→ YOUR TASK:
Repeat the data below exactly, dropping any pictures it holds.

=== EXTRACTED DATA ===

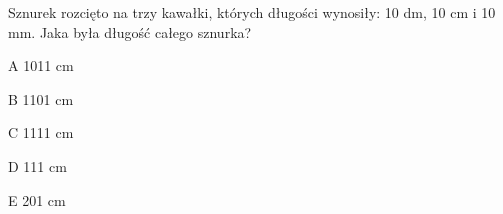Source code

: \begin{tresc}
Sznurek rozcięto na trzy kawałki, których długości wynosiły: 10 dm, 10 cm i 10 mm. Jaka była długość całego sznurka?
\end{tresc}
\begin{wariant}{A} 1011 cm \end{wariant}
\begin{wariant}{B} 1101 cm \end{wariant}
\begin{wariant}{C} 1111 cm \end{wariant}
\begin{wariant}{D} 111 cm \end{wariant}
\begin{wariant}{E} 201 cm \end{wariant}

===

→ SOLVED PROBLEM:
Source code

: \begin{tresc}
Sznurek rozcięto na trzy kawałki, których długości wynosiły: 10 dm, 10 cm i 10 mm. Jaka była długość całego sznurka?
\end{tresc}
\begin{wariant}{A} 1011 cm \end{wariant}
\begin{wariant}{B} 1101 cm \end{wariant}
\begin{wariant}{C} 1111 cm \end{wariant}
\begin{wariant}{D} 111 cm \end{wariant}
\begin{wariant}{E} 201 cm \end{wariant}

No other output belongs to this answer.